Source data Start Marker

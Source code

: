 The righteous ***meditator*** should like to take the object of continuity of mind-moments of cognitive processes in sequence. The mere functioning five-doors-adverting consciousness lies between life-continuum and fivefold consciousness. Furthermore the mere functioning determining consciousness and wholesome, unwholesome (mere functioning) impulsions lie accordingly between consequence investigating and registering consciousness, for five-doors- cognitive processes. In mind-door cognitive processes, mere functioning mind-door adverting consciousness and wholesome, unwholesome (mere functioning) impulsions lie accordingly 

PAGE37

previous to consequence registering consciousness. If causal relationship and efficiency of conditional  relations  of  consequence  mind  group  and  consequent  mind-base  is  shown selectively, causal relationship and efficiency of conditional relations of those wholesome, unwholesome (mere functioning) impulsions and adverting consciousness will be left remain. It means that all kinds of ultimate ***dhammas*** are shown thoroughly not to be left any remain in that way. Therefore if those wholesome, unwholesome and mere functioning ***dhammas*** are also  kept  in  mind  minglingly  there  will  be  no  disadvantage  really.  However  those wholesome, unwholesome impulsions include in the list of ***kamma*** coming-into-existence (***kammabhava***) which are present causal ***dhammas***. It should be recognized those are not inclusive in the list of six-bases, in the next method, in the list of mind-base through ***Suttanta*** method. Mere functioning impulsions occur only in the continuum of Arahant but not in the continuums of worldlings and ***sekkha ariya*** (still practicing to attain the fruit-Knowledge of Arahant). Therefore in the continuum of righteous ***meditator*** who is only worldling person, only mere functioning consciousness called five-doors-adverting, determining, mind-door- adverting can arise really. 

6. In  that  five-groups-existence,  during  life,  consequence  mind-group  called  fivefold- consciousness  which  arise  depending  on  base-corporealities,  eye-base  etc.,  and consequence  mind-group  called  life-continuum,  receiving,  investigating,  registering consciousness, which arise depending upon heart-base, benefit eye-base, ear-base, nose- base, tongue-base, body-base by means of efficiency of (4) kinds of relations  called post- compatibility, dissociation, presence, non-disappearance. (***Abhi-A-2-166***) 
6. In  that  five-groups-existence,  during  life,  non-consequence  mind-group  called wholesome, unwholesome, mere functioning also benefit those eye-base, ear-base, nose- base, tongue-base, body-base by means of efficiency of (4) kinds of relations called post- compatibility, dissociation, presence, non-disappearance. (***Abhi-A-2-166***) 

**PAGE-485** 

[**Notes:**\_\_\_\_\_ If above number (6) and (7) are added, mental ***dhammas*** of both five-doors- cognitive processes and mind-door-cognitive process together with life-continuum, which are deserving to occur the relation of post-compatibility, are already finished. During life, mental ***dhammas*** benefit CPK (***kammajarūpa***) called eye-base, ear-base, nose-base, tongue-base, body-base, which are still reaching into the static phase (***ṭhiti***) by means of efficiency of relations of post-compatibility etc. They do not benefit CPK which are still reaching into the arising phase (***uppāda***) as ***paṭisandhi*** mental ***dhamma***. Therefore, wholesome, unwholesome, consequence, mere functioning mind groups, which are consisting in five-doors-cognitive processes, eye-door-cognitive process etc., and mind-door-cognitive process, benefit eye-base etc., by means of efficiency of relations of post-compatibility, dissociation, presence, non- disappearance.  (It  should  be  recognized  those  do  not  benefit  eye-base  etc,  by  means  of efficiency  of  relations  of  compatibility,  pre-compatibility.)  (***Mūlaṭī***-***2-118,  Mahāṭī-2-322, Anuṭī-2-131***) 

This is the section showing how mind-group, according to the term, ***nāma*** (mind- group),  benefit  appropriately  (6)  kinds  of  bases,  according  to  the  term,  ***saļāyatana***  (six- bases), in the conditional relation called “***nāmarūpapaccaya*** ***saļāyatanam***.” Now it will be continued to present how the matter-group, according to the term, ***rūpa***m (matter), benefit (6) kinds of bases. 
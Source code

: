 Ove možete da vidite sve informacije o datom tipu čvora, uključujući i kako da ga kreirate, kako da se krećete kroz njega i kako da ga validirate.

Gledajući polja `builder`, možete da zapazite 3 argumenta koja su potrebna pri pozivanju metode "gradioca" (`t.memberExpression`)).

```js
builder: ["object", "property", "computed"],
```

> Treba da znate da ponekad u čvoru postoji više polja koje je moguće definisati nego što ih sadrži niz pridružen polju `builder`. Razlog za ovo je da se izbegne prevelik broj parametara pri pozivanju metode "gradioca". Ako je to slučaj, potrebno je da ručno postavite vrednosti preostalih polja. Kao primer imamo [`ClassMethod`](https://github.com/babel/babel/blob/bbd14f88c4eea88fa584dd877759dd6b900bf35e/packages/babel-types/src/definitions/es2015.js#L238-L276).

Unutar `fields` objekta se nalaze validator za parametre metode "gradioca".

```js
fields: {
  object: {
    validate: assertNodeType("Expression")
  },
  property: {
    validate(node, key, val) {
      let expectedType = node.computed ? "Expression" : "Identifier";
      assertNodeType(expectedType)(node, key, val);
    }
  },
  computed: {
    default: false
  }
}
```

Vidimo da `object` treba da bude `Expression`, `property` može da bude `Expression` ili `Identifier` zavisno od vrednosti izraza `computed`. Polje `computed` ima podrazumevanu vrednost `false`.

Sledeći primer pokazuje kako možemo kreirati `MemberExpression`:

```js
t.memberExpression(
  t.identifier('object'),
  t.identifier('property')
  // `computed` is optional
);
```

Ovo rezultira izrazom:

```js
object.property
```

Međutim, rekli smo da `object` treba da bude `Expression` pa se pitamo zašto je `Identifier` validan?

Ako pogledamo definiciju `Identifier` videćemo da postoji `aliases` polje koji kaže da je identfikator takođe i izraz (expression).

Source data End Marker

• [Work order]: Every record here must be output exactly, word for word.

• [Response for this exercise]:
Source code

: The righteous ***meditator*** should like to take the object of continuity of mind-moments of cognitive processes in sequence. The mere functioning five-doors-adverting consciousness lies between life-continuum and fivefold consciousness. Furthermore the mere functioning determining consciousness and wholesome, unwholesome (mere functioning) impulsions lie accordingly between consequence investigating and registering consciousness, for five-doors- cognitive processes. In mind-door cognitive processes, mere functioning mind-door adverting consciousness and wholesome, unwholesome (mere functioning) impulsions lie accordingly 

PAGE37

previous to consequence registering consciousness. If causal relationship and efficiency of conditional  relations  of  consequence  mind  group  and  consequent  mind-base  is  shown selectively, causal relationship and efficiency of conditional relations of those wholesome, unwholesome (mere functioning) impulsions and adverting consciousness will be left remain. It means that all kinds of ultimate ***dhammas*** are shown thoroughly not to be left any remain in that way. Therefore if those wholesome, unwholesome and mere functioning ***dhammas*** are also  kept  in  mind  minglingly  there  will  be  no  disadvantage  really.  However  those wholesome, unwholesome impulsions include in the list of ***kamma*** coming-into-existence (***kammabhava***) which are present causal ***dhammas***. It should be recognized those are not inclusive in the list of six-bases, in the next method, in the list of mind-base through ***Suttanta*** method. Mere functioning impulsions occur only in the continuum of Arahant but not in the continuums of worldlings and ***sekkha ariya*** (still practicing to attain the fruit-Knowledge of Arahant). Therefore in the continuum of righteous ***meditator*** who is only worldling person, only mere functioning consciousness called five-doors-adverting, determining, mind-door- adverting can arise really. 

6. In  that  five-groups-existence,  during  life,  consequence  mind-group  called  fivefold- consciousness  which  arise  depending  on  base-corporealities,  eye-base  etc.,  and consequence  mind-group  called  life-continuum,  receiving,  investigating,  registering consciousness, which arise depending upon heart-base, benefit eye-base, ear-base, nose- base, tongue-base, body-base by means of efficiency of (4) kinds of relations  called post- compatibility, dissociation, presence, non-disappearance. (***Abhi-A-2-166***) 
6. In  that  five-groups-existence,  during  life,  non-consequence  mind-group  called wholesome, unwholesome, mere functioning also benefit those eye-base, ear-base, nose- base, tongue-base, body-base by means of efficiency of (4) kinds of relations called post- compatibility, dissociation, presence, non-disappearance. (***Abhi-A-2-166***) 

**PAGE-485** 

[**Notes:**\_\_\_\_\_ If above number (6) and (7) are added, mental ***dhammas*** of both five-doors- cognitive processes and mind-door-cognitive process together with life-continuum, which are deserving to occur the relation of post-compatibility, are already finished. During life, mental ***dhammas*** benefit CPK (***kammajarūpa***) called eye-base, ear-base, nose-base, tongue-base, body-base, which are still reaching into the static phase (***ṭhiti***) by means of efficiency of relations of post-compatibility etc. They do not benefit CPK which are still reaching into the arising phase (***uppāda***) as ***paṭisandhi*** mental ***dhamma***. Therefore, wholesome, unwholesome, consequence, mere functioning mind groups, which are consisting in five-doors-cognitive processes, eye-door-cognitive process etc., and mind-door-cognitive process, benefit eye-base etc., by means of efficiency of relations of post-compatibility, dissociation, presence, non- disappearance.  (It  should  be  recognized  those  do  not  benefit  eye-base  etc,  by  means  of efficiency  of  relations  of  compatibility,  pre-compatibility.)  (***Mūlaṭī***-***2-118,  Mahāṭī-2-322, Anuṭī-2-131***) 

This is the section showing how mind-group, according to the term, ***nāma*** (mind- group),  benefit  appropriately  (6)  kinds  of  bases,  according  to  the  term,  ***saļāyatana***  (six- bases), in the conditional relation called “***nāmarūpapaccaya*** ***saļāyatanam***.” Now it will be continued to present how the matter-group, according to the term, ***rūpa***m (matter), benefit (6) kinds of bases. 
Source code

: Ove možete da vidite sve informacije o datom tipu čvora, uključujući i kako da ga kreirate, kako da se krećete kroz njega i kako da ga validirate.

Gledajući polja `builder`, možete da zapazite 3 argumenta koja su potrebna pri pozivanju metode "gradioca" (`t.memberExpression`)).

```js
builder: ["object", "property", "computed"],
```

> Treba da znate da ponekad u čvoru postoji više polja koje je moguće definisati nego što ih sadrži niz pridružen polju `builder`. Razlog za ovo je da se izbegne prevelik broj parametara pri pozivanju metode "gradioca". Ako je to slučaj, potrebno je da ručno postavite vrednosti preostalih polja. Kao primer imamo [`ClassMethod`](https://github.com/babel/babel/blob/bbd14f88c4eea88fa584dd877759dd6b900bf35e/packages/babel-types/src/definitions/es2015.js#L238-L276).

Unutar `fields` objekta se nalaze validator za parametre metode "gradioca".

```js
fields: {
  object: {
    validate: assertNodeType("Expression")
  },
  property: {
    validate(node, key, val) {
      let expectedType = node.computed ? "Expression" : "Identifier";
      assertNodeType(expectedType)(node, key, val);
    }
  },
  computed: {
    default: false
  }
}
```

Vidimo da `object` treba da bude `Expression`, `property` može da bude `Expression` ili `Identifier` zavisno od vrednosti izraza `computed`. Polje `computed` ima podrazumevanu vrednost `false`.

Sledeći primer pokazuje kako možemo kreirati `MemberExpression`:

```js
t.memberExpression(
  t.identifier('object'),
  t.identifier('property')
  // `computed` is optional
);
```

Ovo rezultira izrazom:

```js
object.property
```

Međutim, rekli smo da `object` treba da bude `Expression` pa se pitamo zašto je `Identifier` validan?

Ako pogledamo definiciju `Identifier` videćemo da postoji `aliases` polje koji kaže da je identfikator takođe i izraz (expression).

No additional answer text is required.